La tragédie d’un homme. Une intelligence rapide, apte à saisir les différents aspects d’un problème et soutenue par une mémoire solide. Un charme et une courtoisie qu’il était toujours prêt à déployer. Une aspiration à la conciliation, le besoin de concilier les forces rivales au sein de son Empire et les nations rivales sur la scène internationale. Une inclination à la paix, prouvée lors des crises marocaines de Tanger et d’Agadir ou face aux guerres balkaniques – et qui ne disparaît qu’en 1913, dans un grand mouvement romantique, lors de la célébration du centenaire de la guerre de libération prussienne contre Napoléon.

Mais aussi une profonde division intérieure, une fragilité nerveuse et physique. Une tension constante afin de surmonter son handicap de naissance – ce bras atrophié et paralysé qui fait de lui, selon son précepteur, le soldat le moins apte physiquement qu’ait jamais compté l’armée allemande… alors qu’il accède, à 29 ans, à la tête de la Prusse-Allemagne, l’État le plus militaire d’Europe. D’immenses pouvoirs personnels et l’angoisse de ne pas être en mesure de les assumer..

Une fuite en avant. Guillaume se fait le porte-parole arrogant de la montée en puissance du Deuxième Reich. Excellent orateur, le meilleur orateur allemand de son temps, il multiplie les discours belliqueux, menaçants, il invite ses armées à se comporter comme  » les Huns sous Attila « . Il va jusqu’à transformer son visage aux traits sensibles, presque efféminés, en se défigurant avec sa célèbre moustache en croc, aux pointes dressées et jusqu’à transformer sa voix en adoptant l’accent guttural des officiers de Potsdam.

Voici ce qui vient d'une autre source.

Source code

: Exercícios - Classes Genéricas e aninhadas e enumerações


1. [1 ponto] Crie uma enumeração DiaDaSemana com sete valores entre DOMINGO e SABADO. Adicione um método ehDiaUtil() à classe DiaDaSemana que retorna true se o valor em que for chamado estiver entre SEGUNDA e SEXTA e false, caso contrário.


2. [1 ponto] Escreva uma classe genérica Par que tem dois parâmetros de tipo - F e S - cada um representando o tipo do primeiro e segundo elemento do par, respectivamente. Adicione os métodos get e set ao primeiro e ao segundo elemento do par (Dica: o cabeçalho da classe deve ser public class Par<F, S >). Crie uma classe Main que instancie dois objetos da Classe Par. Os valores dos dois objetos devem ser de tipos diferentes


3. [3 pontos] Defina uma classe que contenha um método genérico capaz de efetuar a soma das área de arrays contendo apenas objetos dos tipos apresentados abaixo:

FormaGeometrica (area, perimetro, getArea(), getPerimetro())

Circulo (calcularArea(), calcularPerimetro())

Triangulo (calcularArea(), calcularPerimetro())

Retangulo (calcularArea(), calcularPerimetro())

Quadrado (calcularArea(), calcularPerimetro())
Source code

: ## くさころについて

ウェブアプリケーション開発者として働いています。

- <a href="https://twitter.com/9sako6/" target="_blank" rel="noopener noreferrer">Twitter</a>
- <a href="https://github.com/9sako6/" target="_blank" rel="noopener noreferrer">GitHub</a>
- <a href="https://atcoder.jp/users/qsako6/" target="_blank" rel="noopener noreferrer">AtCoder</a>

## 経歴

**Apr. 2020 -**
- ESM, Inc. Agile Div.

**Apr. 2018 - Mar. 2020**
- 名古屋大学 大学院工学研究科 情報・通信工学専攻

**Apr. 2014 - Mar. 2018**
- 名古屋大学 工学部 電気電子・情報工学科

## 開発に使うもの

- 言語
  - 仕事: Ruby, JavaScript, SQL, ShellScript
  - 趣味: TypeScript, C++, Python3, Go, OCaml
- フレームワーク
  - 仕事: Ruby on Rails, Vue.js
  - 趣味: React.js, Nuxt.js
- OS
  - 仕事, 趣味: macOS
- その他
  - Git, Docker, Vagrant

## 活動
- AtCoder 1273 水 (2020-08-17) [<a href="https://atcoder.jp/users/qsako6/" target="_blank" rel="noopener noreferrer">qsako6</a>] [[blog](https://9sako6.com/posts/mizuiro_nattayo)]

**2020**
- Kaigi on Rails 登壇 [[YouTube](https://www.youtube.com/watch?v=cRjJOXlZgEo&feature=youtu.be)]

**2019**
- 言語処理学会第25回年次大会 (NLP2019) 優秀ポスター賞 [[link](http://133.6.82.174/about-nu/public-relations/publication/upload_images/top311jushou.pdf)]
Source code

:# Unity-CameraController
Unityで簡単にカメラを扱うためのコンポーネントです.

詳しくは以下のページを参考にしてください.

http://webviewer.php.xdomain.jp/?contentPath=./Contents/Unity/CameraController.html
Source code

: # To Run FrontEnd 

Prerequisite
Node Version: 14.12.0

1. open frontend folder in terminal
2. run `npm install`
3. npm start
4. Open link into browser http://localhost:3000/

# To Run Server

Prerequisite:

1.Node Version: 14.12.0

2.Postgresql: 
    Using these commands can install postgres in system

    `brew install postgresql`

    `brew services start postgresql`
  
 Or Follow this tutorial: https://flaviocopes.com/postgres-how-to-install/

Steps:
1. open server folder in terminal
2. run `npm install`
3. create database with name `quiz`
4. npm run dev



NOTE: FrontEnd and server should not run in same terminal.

Pour, dans un étonnant discours à Brême, en plein apogée du Reich, se livrer à une vibrante méditation sur la grandeur et le déclin des empires…

La tragédie d’une nation. L’Allemagne, unifiée depuis peu, qui voulait prendre toute sa place dans le heurt des ambitions européennes, être une nation conquérante parmi les nations conquérantes d’Europe, toutes soulevées par le besoin  » darwinien  » d’engager la lutte pour la vie d’où émergerait le peuple le plus fort, le plus entreprenant…

Mais une guerre n’était pas nécessaire à l’Allemagne pour devenir l’une des plus puissantes nations. Dernière arrivée dans la compétition impérialiste, elle avait réussi sa politique mondiale :  » État tentaculaire « , elle était présente en Afrique, au Proche-Orient, en Chine, dans le Pacifique-Sud et ses émigrés formaient des communautés dynamiques, florissantes et restées attachées à la mère-patrie dans les deux Amériques. Portée par la discipline et le talent de ses chercheurs, de ses cadres économiques et de ses ouvriers, elle était au premier rang de la science et des industries les plus jeunes, chimique et électrique, qui partaient, elles aussi, à la conquête du monde. Elle était restée une nation militaire, avec la meilleure armée du continent et la seconde marine de guerre du monde, avec tous les risques qu’engendrait sa concurrence avec la flotte et le pouvoir naval britanniques… mais elle n’était plus une nation exclusivement féodale et militaire : les élites aristocratiques traditionnelles, les junkers qui avaient fait la Prusse, coexistaient désormais avec les  » nouveaux messieurs  » de l’industrie dans l’atmosphère pluraliste tissée par une presse et un parlement incisifs et remuants – un Reichstag où s’exprimaient nationalistes et libéraux-démocrates, et aussi la plus forte social-démocratie d’Europe.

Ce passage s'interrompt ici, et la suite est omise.